“Budi Arie di Projo, sedangkan Profesor ini di ‘Sedulur Jokowi’. Meski beda nama tapi relatif 11-12," tambahnya.
Roy menyebut bahwa para anggota kelompok tersebut kerap mendapat banyak keistimewaan.
"Mulai dari Jabatan Komisaris yang diobral di era Rezim itu, sampai posisi-posisi strategis dan dibayar menggunakan uang Rakyat,” katanya.
Ia menyebut kondisi ini sebagai salah satu modus mereka untuk mengeruk keuangan negara yang sangat tidak profesional.
Tidak berhenti di situ, ia juga menyinggung peningkatan status ekonomi para anggota kelompok tersebut.

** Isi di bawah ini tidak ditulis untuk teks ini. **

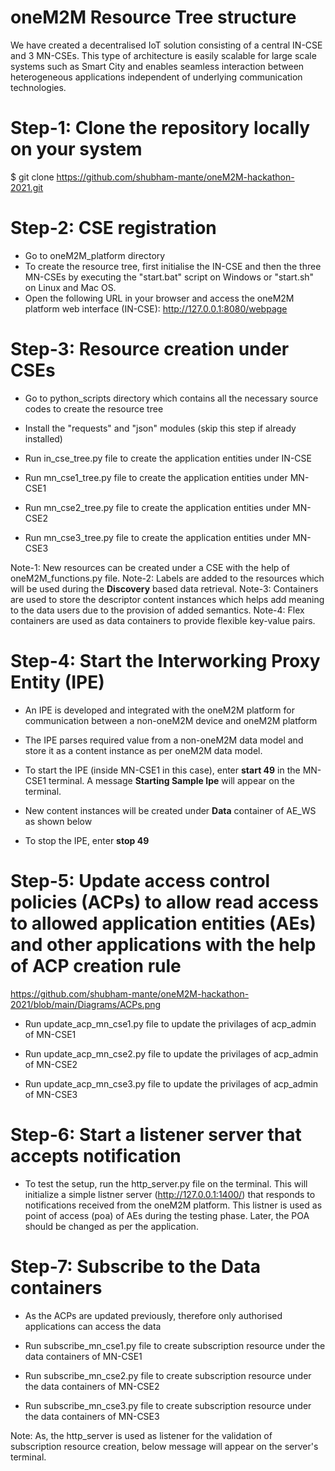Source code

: # oneM2M Resource Tree structure
We have created a decentralised IoT solution consisting of a central IN-CSE and 3 MN-CSEs. This type of architecture is easily scalable for large scale systems
such as Smart City and enables seamless interaction between heterogeneous applications independent of underlying communication technologies.

# Step-1: Clone the repository locally on your system
$ git clone https://github.com/shubham-mante/oneM2M-hackathon-2021.git

# Step-2: CSE registration 
* Go to oneM2M_platform directory
* To create the resource tree, first initialise the IN-CSE and then the three MN-CSEs by executing the "start.bat" script on Windows or "start.sh" on Linux and Mac OS. 
* Open the following URL in your browser and access the oneM2M platform web interface (IN-CSE): http://127.0.0.1:8080/webpage 

# Step-3: Resource creation under CSEs
* Go to python_scripts directory which contains all the necessary source codes to create the resource tree
* Install the "requests" and "json" modules (skip this step if already installed)
* Run in_cse_tree.py file to create the application entities under IN-CSE

* Run mn_cse1_tree.py file to create the application entities under MN-CSE1

* Run mn_cse2_tree.py file to create the application entities under MN-CSE2

* Run mn_cse3_tree.py file to create the application entities under MN-CSE3

Note-1: New resources can be created under a CSE with the help of oneM2M_functions.py file.
Note-2: Labels are added to the resources which will be used during the **Discovery** based data retrieval.
Note-3: Containers are used to store the descriptor content instances which helps add meaning to the data users due to the provision of added semantics.
Note-4: Flex containers are used as data containers to provide flexible key-value pairs. 

# Step-4: Start the Interworking Proxy Entity (IPE)
* An IPE is developed and integrated with the oneM2M platform for communication between a non-oneM2M device and oneM2M platform
* The IPE parses required value from a non-oneM2M data model and store it as a content instance as per oneM2M data model.

* To start the IPE (inside MN-CSE1 in this case), enter **start 49** in the MN-CSE1 terminal. A message **Starting Sample Ipe** will appear on the terminal.
* New content instances will be created under **Data** container of AE_WS as shown below

* To stop the IPE, enter **stop 49**
 
# Step-5: Update access control policies (ACPs) to allow read access to allowed application entities (AEs) and other applications with the help of ACP creation rule
https://github.com/shubham-mante/oneM2M-hackathon-2021/blob/main/Diagrams/ACPs.png

* Run update_acp_mn_cse1.py file to update the privilages of acp_admin of MN-CSE1

* Run update_acp_mn_cse2.py file to update the privilages of acp_admin of MN-CSE2

* Run update_acp_mn_cse3.py file to update the privilages of acp_admin of MN-CSE3

# Step-6: Start a listener server that accepts notification
* To test the setup, run the http_server.py file on the terminal. This will initialize a simple listner server (http://127.0.0.1:1400/) that responds to notifications received from the oneM2M platform. This listner is used as point of access (poa) of AEs during the testing phase. Later, the POA should be changed as per the application.

# Step-7: Subscribe to the Data containers
* As the ACPs are updated previously, therefore only authorised applications can access the data
* Run subscribe_mn_cse1.py file to create subscription resource under the data containers of MN-CSE1

* Run subscribe_mn_cse2.py file to create subscription resource under the data containers of MN-CSE2

* Run subscribe_mn_cse3.py file to create subscription resource under the data containers of MN-CSE3

Note: As, the http_server is used as listener for the validation of subscription resource creation, below message will appear on the server's terminal.

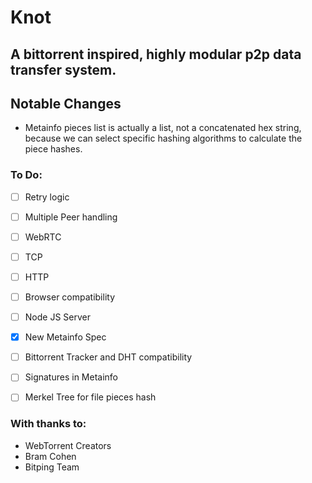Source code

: # Knot

## A bittorrent inspired, highly modular p2p data transfer system.

## Notable Changes

- Metainfo pieces list is actually a list, not a concatenated hex string, because we can select specific hashing algorithms to calculate the piece hashes.

### To Do:

- [ ] Retry logic

- [ ] Multiple Peer handling

- [ ] WebRTC

- [ ] TCP

- [ ] HTTP

- [ ] Browser compatibility

- [ ] Node JS Server

- [x] New Metainfo Spec

- [ ] Bittorrent Tracker and DHT compatibility

- [ ] Signatures in Metainfo

- [ ] Merkel Tree for file pieces hash

### With thanks to:

- WebTorrent Creators
- Bram Cohen
- Bitping Team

“Status sosial-ekonomi para anggota gerombolan tersebut biasanya mengalami mobilitas vertikal yang sangat cepat,” Roy menuturkan.
Tidak heran, kata Roy, ketika belakangan ini sosok P sudah mulai dikuliti. Bahkan ia mengaku pernah menerima pesan pribadi dari Profesor tersebut.
“Begitu menerima dokumen dari Bp SRC itulah saya kemudian ingat peristiwa yang terus terang kurang nyaman, dimana 1,5 bulan lalu ada WA yang mendadak saya terima dari Profesor ‘P’ ini,” katanya.
Kata Roy, pesan itu masuk tepat pada Senin (6/5/2025) pukul 07.41 WIB. Ia mengaku mengabaikan isi pesan dari Profesor “P” terkesan intimidatif.
"Saya abaikan alias tidak saya reply dan tidak juga dianggap penting. Apalagi memang benar isinya terkesan mengintimidasi meski kalimat awalnya (sok) menggunakan kata sahabat dan menyampaikan saran soal Kasus Ijazah Palsu Jokowi,” jelasnya.
Roy kemudian meneruskan pesan tersebut kepada SRC untuk dikaitkan dengan dokumen yang diterima.